With Plague and famine, salt smugglers, who to the extent that the state's
fiscal soundness depended on the salt monopoly, like Bourbon France, tended
to figure in or, like Huang Zhao in the late Tang (who burned Guangzhou,
recall), led mass movements as heroes of the people, did so again. Some
of these, in the Lower Yangzi, became politically important by 1348. State
revenues were shrinking from low land tax yields, which landlords had had
practice evading for a thousand years anyway, and now from commercial taxes,
with commerce dwindling in Plague-stricken ports.

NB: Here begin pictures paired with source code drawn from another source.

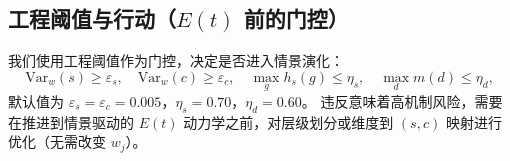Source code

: \subsection{工程阈值与行动（$E(t)$ 前的门控）}

我们使用工程阈值作为门控，决定是否进入情景演化：
\begin{equation}
\mathrm{Var}_w(s)\ge \varepsilon_s,\quad
\mathrm{Var}_w(c)\ge \varepsilon_c,\quad
\max_g h_s(g)\le \eta_s,\quad
\max_d m(d)\le \eta_d,
\end{equation}
默认值为 $\varepsilon_s=\varepsilon_c=0.005$，$\eta_s=0.70$，$\eta_d=0.60$。
违反意味着高机制风险，需要在推进到情景驱动的 $E(t)$ 动力学之前，对层级划分或维度到 $(s,c)$ 映射进行优化（无需改变 $w_j$）。
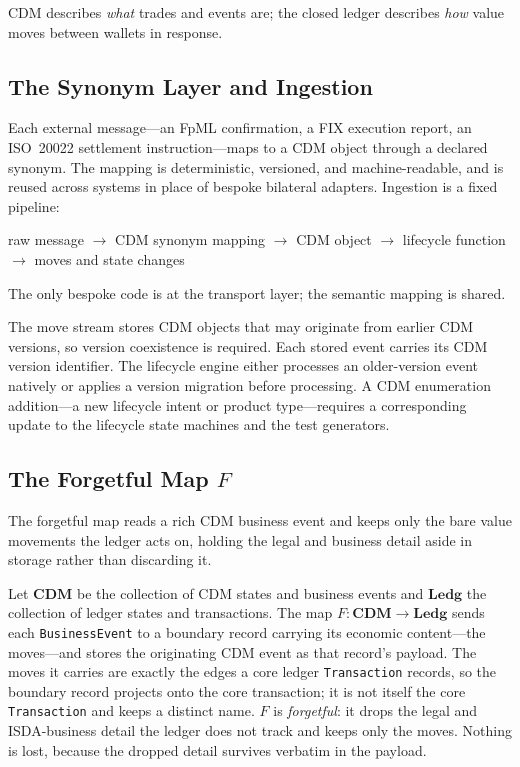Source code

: CDM describes \textit{what} trades and events are; the closed ledger describes \textit{how} value moves between wallets in response.

\subsection{The Synonym Layer and Ingestion}

Each external message---an FpML confirmation, a FIX execution report, an ISO~20022 settlement instruction---maps to a CDM object through a declared synonym. The mapping is deterministic, versioned, and machine-readable, and is reused across systems in place of bespoke bilateral adapters. Ingestion is a fixed pipeline:

\begin{center}
raw message $\to$ CDM synonym mapping $\to$ CDM object $\to$ lifecycle function $\to$ moves and state changes
\end{center}

The only bespoke code is at the transport layer; the semantic mapping is shared.

The move stream stores CDM objects that may originate from earlier CDM versions, so version coexistence is required. Each stored event carries its CDM version identifier. The lifecycle engine either processes an older-version event natively or applies a version migration before processing. A CDM enumeration addition---a new lifecycle intent or product type---requires a corresponding update to the lifecycle state machines and the test generators.

\subsection{The Forgetful Map \texorpdfstring{$F$}{F}}

The forgetful map reads a rich CDM business event and keeps only the bare value movements the ledger acts on, holding the legal and business detail aside in storage rather than discarding it.

Let $\mathbf{CDM}$ be the collection of CDM states and business events and $\mathbf{Ledg}$ the collection of ledger states and transactions. The map $F : \mathbf{CDM} \to \mathbf{Ledg}$ sends each \texttt{BusinessEvent} to a boundary record carrying its economic content---the moves---and stores the originating CDM event as that record's payload. The moves it carries are exactly the edges a core ledger \texttt{Transaction} records, so the boundary record projects onto the core transaction; it is not itself the core \texttt{Transaction} and keeps a distinct name. $F$ is \textit{forgetful}: it drops the legal and ISDA-business detail the ledger does not track and keeps only the moves. Nothing is lost, because the dropped detail survives verbatim in the payload.

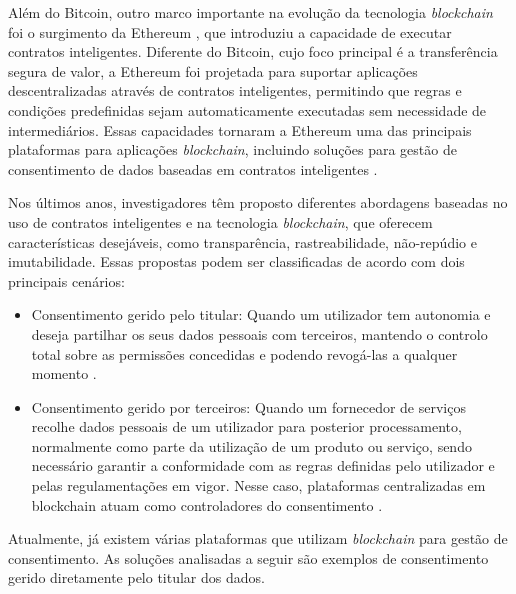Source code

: Além do Bitcoin, outro marco importante na evolução da tecnologia \textit{blockchain} foi o surgimento da Ethereum \citep{buterin2014next}, que introduziu a capacidade de executar contratos inteligentes. Diferente do Bitcoin, cujo foco principal é a transferência segura de valor, a Ethereum foi projetada para suportar aplicações descentralizadas através de contratos inteligentes, permitindo que regras e condições predefinidas sejam automaticamente executadas sem necessidade de intermediários. Essas capacidades tornaram a Ethereum uma das principais plataformas para aplicações \textit{blockchain}, incluindo soluções para gestão de consentimento de dados baseadas em contratos inteligentes \citep{Frank2018}.

Nos últimos anos, investigadores têm proposto diferentes abordagens baseadas no uso de contratos inteligentes e na tecnologia \textit{blockchain}, que oferecem características desejáveis, como transparência, rastreabilidade, não-repúdio e imutabilidade. Essas propostas podem ser classificadas de acordo com dois principais cenários:

\begin{itemize}
    \item Consentimento gerido pelo titular: Quando um utilizador tem autonomia e deseja partilhar os seus dados pessoais com terceiros, mantendo o controlo total sobre as permissões concedidas e podendo revogá-las a qualquer momento \citep{Merlec2021}.
    \item Consentimento gerido por terceiros: Quando um fornecedor de serviços recolhe dados pessoais de um utilizador para posterior processamento, normalmente como parte da utilização de um produto ou serviço, sendo necessário garantir a conformidade com as regras definidas pelo utilizador e pelas regulamentações em vigor. Nesse caso, plataformas centralizadas em blockchain atuam como controladores do consentimento \citep{Aldred2019}.
\end{itemize}

Atualmente, já existem várias plataformas que utilizam \textit{blockchain} para gestão de consentimento. 
As soluções analisadas a seguir são exemplos de consentimento gerido diretamente pelo titular dos dados.

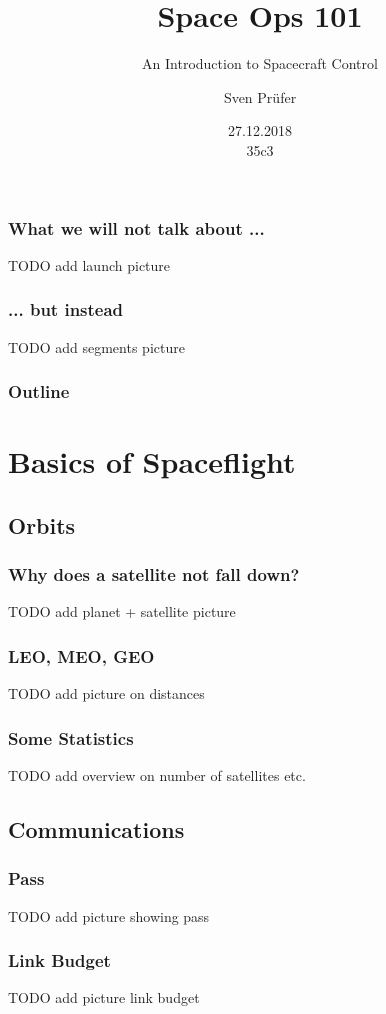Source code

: \documentclass[12pt,utf8,notheorems,compress]{beamer}
\title{Space Ops 101}
\subtitle{An Introduction to Spacecraft Control}
\author{Sven Prüfer}
\institute{German Space Operations Center}
\date{27.12.2018\\[0.5cm]
35c3}
\begin{document}
\begin{frame}
 \titlepage
\end{frame}

\begin{frame}
  \frametitle{What we will not talk about ...}
  TODO add launch picture
\end{frame}

\begin{frame}
  \frametitle{... but instead}
  TODO add segments picture
\end{frame}

\begin{frame}
  \frametitle{Outline}
  \vspace{1cm}
  \tableofcontents
\end{frame}

\section{Basics of Spaceflight}

\subsection{Orbits}

\begin{frame}
  \frametitle{Why does a satellite not fall down?}
  \pause
  TODO add planet + satellite picture
\end{frame}

\begin{frame}
  \frametitle{LEO, MEO, GEO}
  \pause
  TODO add picture on distances
\end{frame}

\begin{frame}
  \frametitle{Some Statistics}
  \pause
  TODO add overview on number of satellites etc.
\end{frame}

\subsection{Communications}

\begin{frame}
  \frametitle{Pass}
  \pause
  TODO add picture showing pass
\end{frame}

\begin{frame}
  \frametitle{Link Budget}
  \pause
  TODO add picture link budget
\end{frame}
\end{document}
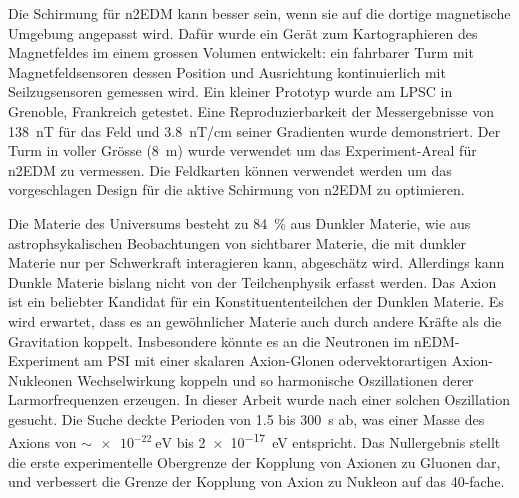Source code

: Die Schirmung für n2EDM kann besser sein, wenn sie auf die dortige magnetische Umgebung angepasst wird.
Dafür wurde ein Gerät zum Kartographieren des Magnetfeldes im einem grossen Volumen entwickelt: ein fahrbarer Turm mit Magnetfeldsensoren dessen Position und Ausrichtung kontinuierlich mit Seilzugsensoren gemessen wird.
Ein kleiner Prototyp wurde am LPSC in Grenoble, Frankreich getestet. Eine Reproduzierbarkeit der Messergebnisse von \SI{138}{nT} für das Feld und \SI{3.8}{nT/cm} seiner Gradienten wurde demonstriert.
Der Turm in voller Grösse  (\SI{8}{m}) wurde verwendet um das Experiment-Areal für n2EDM zu vermessen.
Die Feldkarten können verwendet werden um das vorgeschlagen Design für die aktive Schirmung von n2EDM zu optimieren.


Die Materie des Universums besteht zu \SI{84}{\percent} aus Dunkler Materie, wie aus astrophsykalischen Beobachtungen von sichtbarer Materie, die mit dunkler Materie nur per Schwerkraft interagieren kann, abgeschätz wird.
Allerdings kann Dunkle Materie bislang nicht von der Teilchenphysik erfasst werden.
Das Axion ist ein beliebter Kandidat für ein Konstituententeilchen der Dunklen Materie.
Es wird erwartet, dass es an gewöhnlicher Materie auch durch andere Kräfte als die Gravitation koppelt.
Insbesondere könnte es an die Neutronen im nEDM-Experiment am PSI mit einer skalaren Axion-Glonen odervektorartigen Axion-Nukleonen Wechselwirkung koppeln und so harmonische Oszillationen derer Larmorfrequenzen erzeugen.
In dieser Arbeit wurde nach einer solchen Oszillation gesucht.
Die Suche deckte Perioden von \num{1.5} bis \SI{300}{\second} ab, was einer Masse des Axions von $\sim \SI{e-22}{\electronvolt}$ bis \SI{2e-17}{\electronvolt} entspricht.
Das Nullergebnis stellt die erste experimentelle Obergrenze der Kopplung von Axionen zu Gluonen dar, und verbessert die Grenze der Kopplung von Axion zu Nukleon auf das 40-fache.


\endgroup

\vfill
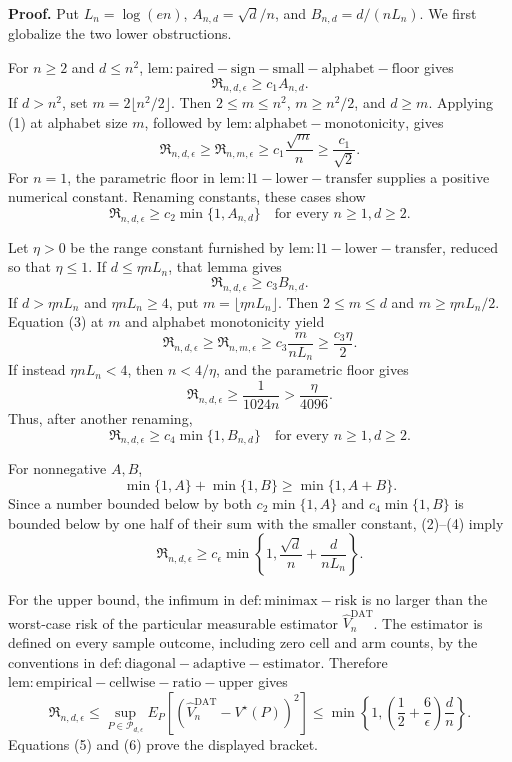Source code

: \textbf{Proof.}
Put \(L_n=\log(en)\), \(A_{n,d}=\sqrt d/n\), and
\(B_{n,d}=d/(nL_n)\).  We first globalize the two lower obstructions.

For \(n\geq2\) and \(d\leq n^2\),
\(\mathrm{lem:paired-sign-small-alphabet-floor}\) gives
\[
 \mathfrak R_{n,d,\epsilon}\geq c_1A_{n,d}.
 \tag{1}
\]
If \(d>n^2\), set \(m=2\lfloor n^2/2\rfloor\).  Then
\(2\leq m\leq n^2\), \(m\geq n^2/2\), and \(d\geq m\).  Applying (1) at alphabet size \(m\), followed by
\(\mathrm{lem:alphabet-monotonicity}\), gives
\[
 \mathfrak R_{n,d,\epsilon}
 \geq\mathfrak R_{n,m,\epsilon}
 \geq c_1\frac{\sqrt m}{n}
 \geq\frac{c_1}{\sqrt2}.
\]
For \(n=1\), the parametric floor in
\(\mathrm{lem:l1-lower-transfer}\) supplies a positive numerical constant.  Renaming constants, these cases show
\[
 \mathfrak R_{n,d,\epsilon}
 \geq c_2\min\{1,A_{n,d}\}
 \quad\text{for every }n\geq1, d\geq2.
 \tag{2}
\]

Let \(\eta>0\) be the range constant furnished by
\(\mathrm{lem:l1-lower-transfer}\), reduced so that \(\eta\leq1\).  If
\(d\leq\eta nL_n\), that lemma gives
\[
 \mathfrak R_{n,d,\epsilon}\geq c_3B_{n,d}.
 \tag{3}
\]
If \(d>\eta nL_n\) and \(\eta nL_n\geq4\), put
\(m=\lfloor\eta nL_n\rfloor\).  Then
\(2\leq m\leq d\) and \(m\geq\eta nL_n/2\).  Equation (3) at \(m\) and alphabet monotonicity yield
\[
 \mathfrak R_{n,d,\epsilon}
 \geq\mathfrak R_{n,m,\epsilon}
 \geq c_3\frac{m}{nL_n}
 \geq\frac{c_3\eta}{2}.
\]
If instead \(\eta nL_n<4\), then \(n<4/\eta\), and the parametric floor gives
\[
 \mathfrak R_{n,d,\epsilon}\geq\frac1{1024n}
 >\frac{\eta}{4096}.
\]
Thus, after another renaming,
\[
 \mathfrak R_{n,d,\epsilon}
 \geq c_4\min\{1,B_{n,d}\}
 \quad\text{for every }n\geq1, d\geq2.
 \tag{4}
\]

For nonnegative \(A,B\),
\[
 \min\{1,A\}+\min\{1,B\}\geq\min\{1,A+B\}.
\]
Since a number bounded below by both \(c_2\min\{1,A\}\) and
\(c_4\min\{1,B\}\) is bounded below by one half of their sum with the smaller constant, (2)--(4) imply
\[
 \mathfrak R_{n,d,\epsilon}
 \geq c_\epsilon\min\!\left\{1,
       \frac{\sqrt d}{n}+\frac d{nL_n}
      \right\}.
 \tag{5}
\]

For the upper bound, the infimum in \(\mathrm{def:minimax-risk}\) is no larger than the worst-case risk of the particular measurable estimator
\(\widehat V_n^{\mathrm{DAT}}\).  The estimator is defined on every sample outcome, including zero cell and arm counts, by the conventions in
\(\mathrm{def:diagonal-adaptive-estimator}\).  Therefore
\(\mathrm{lem:empirical-cellwise-ratio-upper}\) gives
\[
 \mathfrak R_{n,d,\epsilon}
 \leq\sup_{P\in\mathcal P_{d,\epsilon}}
 E_P[(\widehat V_n^{\mathrm{DAT}}-V^\star(P))^2]
 \leq\min\!\left\{1,
  \left(\frac12+\frac6\epsilon\right)\frac dn
 \right\}.
 \tag{6}
\]
Equations (5) and (6) prove the displayed bracket.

After peasant war broke
out, when faced with death at rebel hands in 1352, the Yangzi landlords
(Dardess, ibid) "served notice that they would rather rebel than pay arrears
of taxes." The Yellow River changed its course in 1347, and the immediate
precipitant of peasant war was the conscription of 200,000 men in 1350 to
dig a new channel in Plague-infested Shandong province.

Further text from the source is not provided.